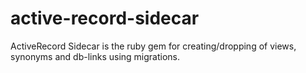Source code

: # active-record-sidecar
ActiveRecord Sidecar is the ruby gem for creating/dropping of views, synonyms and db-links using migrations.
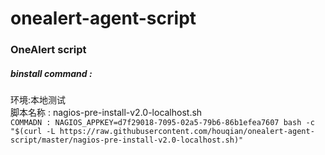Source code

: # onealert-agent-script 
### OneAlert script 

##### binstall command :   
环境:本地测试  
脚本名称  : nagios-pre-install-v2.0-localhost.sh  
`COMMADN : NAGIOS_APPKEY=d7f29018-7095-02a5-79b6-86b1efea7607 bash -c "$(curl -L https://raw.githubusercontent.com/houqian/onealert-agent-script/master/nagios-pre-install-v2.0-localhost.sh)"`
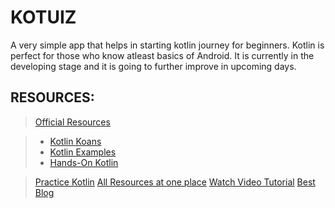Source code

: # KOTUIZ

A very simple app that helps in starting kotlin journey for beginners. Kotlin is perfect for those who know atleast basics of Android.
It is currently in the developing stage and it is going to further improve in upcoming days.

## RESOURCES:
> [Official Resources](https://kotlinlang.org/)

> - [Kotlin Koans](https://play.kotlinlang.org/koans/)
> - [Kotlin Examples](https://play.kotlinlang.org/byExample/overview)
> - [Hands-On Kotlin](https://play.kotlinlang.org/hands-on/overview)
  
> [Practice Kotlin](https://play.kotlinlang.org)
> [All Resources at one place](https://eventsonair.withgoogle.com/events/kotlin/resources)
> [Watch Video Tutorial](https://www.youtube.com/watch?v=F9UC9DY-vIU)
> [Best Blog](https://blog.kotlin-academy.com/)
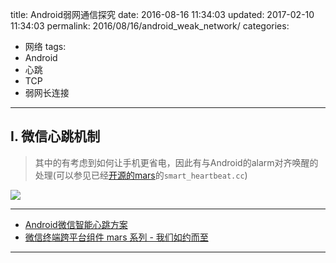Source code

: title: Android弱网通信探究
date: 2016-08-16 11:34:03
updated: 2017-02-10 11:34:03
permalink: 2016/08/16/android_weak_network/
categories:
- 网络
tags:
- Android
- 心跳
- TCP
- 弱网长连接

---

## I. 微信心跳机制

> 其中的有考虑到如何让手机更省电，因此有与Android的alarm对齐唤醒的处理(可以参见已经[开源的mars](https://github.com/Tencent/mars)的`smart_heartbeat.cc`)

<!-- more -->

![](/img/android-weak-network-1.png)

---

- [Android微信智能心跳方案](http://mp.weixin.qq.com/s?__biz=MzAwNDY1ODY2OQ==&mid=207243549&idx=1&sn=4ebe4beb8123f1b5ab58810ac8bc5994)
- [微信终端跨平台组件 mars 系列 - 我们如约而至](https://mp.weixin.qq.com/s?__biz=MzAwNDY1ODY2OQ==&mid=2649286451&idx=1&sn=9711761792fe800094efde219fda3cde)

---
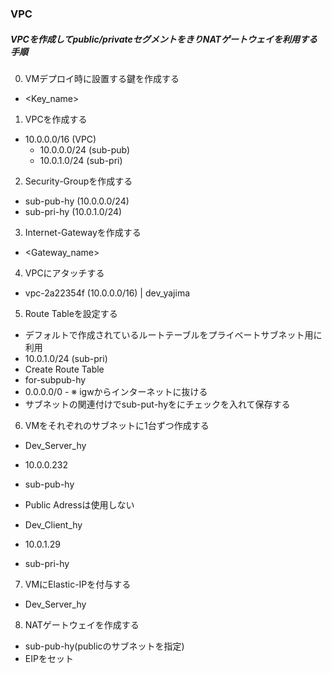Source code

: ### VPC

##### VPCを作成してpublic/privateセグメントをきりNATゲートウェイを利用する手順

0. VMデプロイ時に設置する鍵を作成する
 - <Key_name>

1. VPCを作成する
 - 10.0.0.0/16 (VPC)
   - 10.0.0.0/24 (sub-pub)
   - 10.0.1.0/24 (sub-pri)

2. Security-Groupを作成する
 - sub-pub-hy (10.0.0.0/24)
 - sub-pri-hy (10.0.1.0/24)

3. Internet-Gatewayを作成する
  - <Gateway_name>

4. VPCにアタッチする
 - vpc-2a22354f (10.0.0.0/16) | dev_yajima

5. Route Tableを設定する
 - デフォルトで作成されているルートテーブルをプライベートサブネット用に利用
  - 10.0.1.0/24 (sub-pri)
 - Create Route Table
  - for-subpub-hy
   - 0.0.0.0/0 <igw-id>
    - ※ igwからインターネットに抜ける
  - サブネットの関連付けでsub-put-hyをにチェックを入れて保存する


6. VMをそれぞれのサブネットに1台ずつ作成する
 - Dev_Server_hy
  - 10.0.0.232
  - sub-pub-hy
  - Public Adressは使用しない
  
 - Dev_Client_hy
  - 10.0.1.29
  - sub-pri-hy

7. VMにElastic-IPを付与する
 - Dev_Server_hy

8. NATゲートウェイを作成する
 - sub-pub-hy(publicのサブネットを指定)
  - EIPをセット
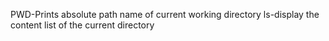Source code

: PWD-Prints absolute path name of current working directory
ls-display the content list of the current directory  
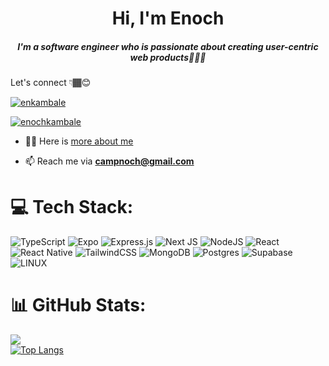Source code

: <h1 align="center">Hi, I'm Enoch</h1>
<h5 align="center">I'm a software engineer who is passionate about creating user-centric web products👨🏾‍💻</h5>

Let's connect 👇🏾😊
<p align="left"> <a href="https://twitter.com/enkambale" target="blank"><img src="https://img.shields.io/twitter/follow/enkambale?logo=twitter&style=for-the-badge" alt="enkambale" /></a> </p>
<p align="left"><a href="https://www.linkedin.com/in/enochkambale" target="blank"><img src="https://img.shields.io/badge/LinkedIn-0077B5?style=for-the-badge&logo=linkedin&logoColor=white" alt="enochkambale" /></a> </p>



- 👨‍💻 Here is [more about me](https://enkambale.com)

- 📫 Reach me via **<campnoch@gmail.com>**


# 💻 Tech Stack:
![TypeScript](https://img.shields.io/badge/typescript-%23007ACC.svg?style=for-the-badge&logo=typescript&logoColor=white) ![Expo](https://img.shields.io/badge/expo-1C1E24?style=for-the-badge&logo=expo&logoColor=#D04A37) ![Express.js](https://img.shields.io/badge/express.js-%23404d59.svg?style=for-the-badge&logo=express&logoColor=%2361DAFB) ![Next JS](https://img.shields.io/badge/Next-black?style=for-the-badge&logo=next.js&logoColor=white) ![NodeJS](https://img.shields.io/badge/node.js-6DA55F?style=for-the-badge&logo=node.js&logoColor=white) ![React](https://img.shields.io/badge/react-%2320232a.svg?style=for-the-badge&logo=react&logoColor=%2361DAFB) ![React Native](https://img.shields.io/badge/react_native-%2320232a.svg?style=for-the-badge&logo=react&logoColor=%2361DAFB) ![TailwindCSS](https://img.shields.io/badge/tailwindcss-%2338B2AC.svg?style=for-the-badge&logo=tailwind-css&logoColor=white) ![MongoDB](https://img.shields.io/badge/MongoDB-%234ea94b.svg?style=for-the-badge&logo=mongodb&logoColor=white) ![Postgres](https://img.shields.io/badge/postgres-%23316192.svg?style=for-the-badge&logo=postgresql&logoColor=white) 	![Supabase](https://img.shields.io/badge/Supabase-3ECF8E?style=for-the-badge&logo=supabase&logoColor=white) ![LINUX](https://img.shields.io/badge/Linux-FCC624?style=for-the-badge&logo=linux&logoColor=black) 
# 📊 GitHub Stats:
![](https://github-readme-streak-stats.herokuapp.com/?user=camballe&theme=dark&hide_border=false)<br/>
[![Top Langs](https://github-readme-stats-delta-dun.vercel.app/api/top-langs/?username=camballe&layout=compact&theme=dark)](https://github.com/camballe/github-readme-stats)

What needs to be done
Scan the data above for the string "logoColor". Copy every line in which it appears.

Written response
<p align="left"><a href="https://www.linkedin.com/in/enochkambale" target="blank"><img src="https://img.shields.io/badge/LinkedIn-0077B5?style=for-the-badge&logo=linkedin&logoColor=white" alt="enochkambale" /></a> </p>
![TypeScript](https://img.shields.io/badge/typescript-%23007ACC.svg?style=for-the-badge&logo=typescript&logoColor=white) ![Expo](https://img.shields.io/badge/expo-1C1E24?style=for-the-badge&logo=expo&logoColor=#D04A37) ![Express.js](https://img.shields.io/badge/express.js-%23404d59.svg?style=for-the-badge&logo=express&logoColor=%2361DAFB) ![Next JS](https://img.shields.io/badge/Next-black?style=for-the-badge&logo=next.js&logoColor=white) ![NodeJS](https://img.shields.io/badge/node.js-6DA55F?style=for-the-badge&logo=node.js&logoColor=white) ![React](https://img.shields.io/badge/react-%2320232a.svg?style=for-the-badge&logo=react&logoColor=%2361DAFB) ![React Native](https://img.shields.io/badge/react_native-%2320232a.svg?style=for-the-badge&logo=react&logoColor=%2361DAFB) ![TailwindCSS](https://img.shields.io/badge/tailwindcss-%2338B2AC.svg?style=for-the-badge&logo=tailwind-css&logoColor=white) ![MongoDB](https://img.shields.io/badge/MongoDB-%234ea94b.svg?style=for-the-badge&logo=mongodb&logoColor=white) ![Postgres](https://img.shields.io/badge/postgres-%23316192.svg?style=for-the-badge&logo=postgresql&logoColor=white) 	![Supabase](https://img.shields.io/badge/Supabase-3ECF8E?style=for-the-badge&logo=supabase&logoColor=white) ![LINUX](https://img.shields.io/badge/Linux-FCC624?style=for-the-badge&logo=linux&logoColor=black) 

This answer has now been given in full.